He hesitated. How could he recount so much misfortune in a few sentences? Even the hammering in the forges stopped as Fray Joaquín told her what had happened.

Ana shouted to the heavens.

“Rafael García!” she howled soon after, running toward the patriarch’s house. “Son of a bitch! Bastard! Mangy dog …!”

No one stopped her. The people moved aside. Not even the Garcías, who remained in the door of their smithy, tried to keep her from entering the courtyard. She shouted to Rafael García at the foot of the stairs that led to the upper levels.

“Shut up!” shouted La Trianera from above, leaning on the railing of the long gallery. “You are nothing more than the daughter of a murderer and the mother of a whore! Get out of here!”

“I’ll kill you!”

Ana flew up the stairs. She didn’t get to the old woman. The gypsy women in the gallery pounced on her.

“Get out!” ordered Reyes. “Throw her down the stairs!”

They did. Ana stumbled down a few steps before she managed to grab hold of the railing and slid down a few more. She recovered.

“Your grandson sold my daughter!” she shouted, trying to go back up.

The García women in the gallery spat on her.

“That’s every whore’s excuse!” replied Reyes. “Milagros is nothing more than a common harlot, the shame of gypsy women!”

“You lie!”

“I was there.” It was Bartola who spoke. “Your daughter sold herself to men for a few
cuartos.

“Lies!” repeated Ana with all her strength. The others laughed. “You lie,” she sobbed.

AFTER A
couple of attempts, she understood that no one would deal with her if the friar was there. Ana needed him: he was the only one who could speak in Milagros’s favor to contradict the story Pedro had spread and La Triana had exaggerated, but finally she was forced to yield to gypsy customs.

“Go, Father,” she urged. “You will only make things worse,” she insisted when Fray Joaquín refused. “Can’t you see? This is a gypsy matter.”

“I can go to the Chief Magistrate in Seville,” offered Fray Joaquín. “I know people …”

Ana looked him up and down as he spoke. His appearance was as deplorable as his words were fiery.

“I don’t know what interest you have in my daughter … although I can guess.”

Fray Joaquín confirmed her suspicions with a sudden flush.

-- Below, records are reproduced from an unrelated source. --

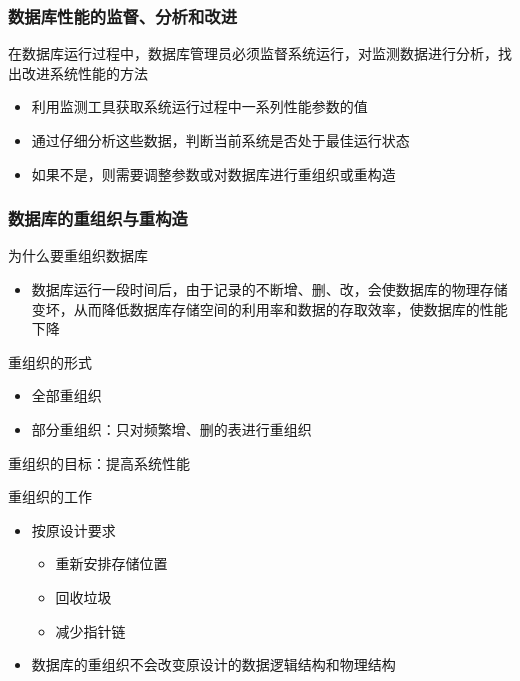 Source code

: \subsubsection{数据库性能的监督、分析和改进}
在数据库运行过程中，数据库管理员必须监督系统运行，对监测数据进行分析，找出改进系统性能的方法
\begin{itemize}
    \item 利用监测工具获取系统运行过程中一系列性能参数的值
    \item 通过仔细分析这些数据，判断当前系统是否处于最佳运行状态
    \item 如果不是，则需要调整参数或对数据库进行重组织或重构造
\end{itemize}

\subsubsection{数据库的重组织与重构造}
为什么要重组织数据库
\begin{itemize}
    \item 数据库运行一段时间后，由于记录的不断增、删、改，会使数据库的物理存储变坏，从而降低数据库存储空间的利用率和数据的存取效率，使数据库的性能下降
\end{itemize}

重组织的形式
\begin{itemize}
    \item 全部重组织
    \item 部分重组织：只对频繁增、删的表进行重组织
\end{itemize}

重组织的目标：提高系统性能

重组织的工作
\begin{itemize}
    \item 按原设计要求
    \vspace{-0.8em}
    \begin{multicols}{3}
        \begin{itemize}
            \item 重新安排存储位置
            \item 回收垃圾
            \item 减少指针链
        \end{itemize}
    \end{multicols}
    \vspace{-1em}
    \item 数据库的重组织不会改变原设计的数据逻辑结构和物理结构
\end{itemize}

“Listen to me: if a constable shows up here, the entire gypsy settlement would join forces with Rafael García in defense of gypsy law. They wouldn’t listen to reason or arguments then …”

“What reason?” he exploded. “There is no sentence on Milagros like there is on Melchor … and Caridad. Let’s suppose she had become a harlot, that it were true, why keep her? What will they do to her?”

“They will hand her over to her husband. And after that nobody will worry about what might happen to her; nobody will ask about her.”

“Pedro …” muttered the priest. “He may have already killed her.”

Ana Vega remained in silence for a few seconds.

“We must trust that he hasn’t,” she finally whispered. “If they are hidden here, on the alley, neither El Conde nor the other patriarchs would let them do that. A corpse always brings problems. They will demand that it’s done outside of Triana, in secret, with no witnesses. Leave, Father. If we have any chance …”

“Leave? From what you say, if Milagros is in the alley, Pedro will have to take her out of here. I will wait at the entrance until Judgment Day if necessary. You do what you need to do.”

Ana didn’t argue. She couldn’t have, because Fray Joaquín turned his back on her, headed toward the entrance and leaned against the wall of the first building; his expression made it clear that he had made up his mind to stick it out there as long as he had to. Ana shook her head and wondered whether she should go over and tell him that there were many other ways to leave the alley: the windows and some of the back gates … Yet, she observed him and saw the blindness of someone in love. How long had it been since she’d seen passion in a man’s eyes, the fear of his beloved being hurt, rage even? First a García and now a friar. She didn’t know whether Milagros returned his feelings. In any case, that was the least of her worries. She had to do something. She didn’t have the Vega men here to back her up. The women in the settlement at La Cartuja had always been hated by the people in the alley, who wanted to keep the peace with the
payos,
do business with them; it would do her little good to go to them with this problem.

She tightened her lips and began a pilgrimage that was much more difficult than the long, hard road from Saragossa. Forges, homes and courtyards where children played and women wove baskets. Some didn’t even bother to turn their heads and listen to her pleas: “Let my daughter defend herself from her husband’s accusations.” She knew that she couldn’t plead for her father. Gypsy law would be fulfilled: they would kill him, but the terrible anguish she felt over it was eased by the opportunity to fight relentlessly for her daughter despite the weakness she felt. She got some reactions.

“If what you say is true,” replied a woman from the Flores family, “why did your daughter allow it? Answer me, Ana Vega, wouldn’t you have fought to the death to defend your virtue?”

Her knees were about to fail her.

“I would have ripped my husband’s eyes out,” muttered an old woman who seemed to be dozing beside the first. “Why didn’t your daughter do that?”

“We shouldn’t interfere in other people’s marriages,” she heard at another house. “We already gave your daughter another chance after the death of Alejandro Vargas, remember?”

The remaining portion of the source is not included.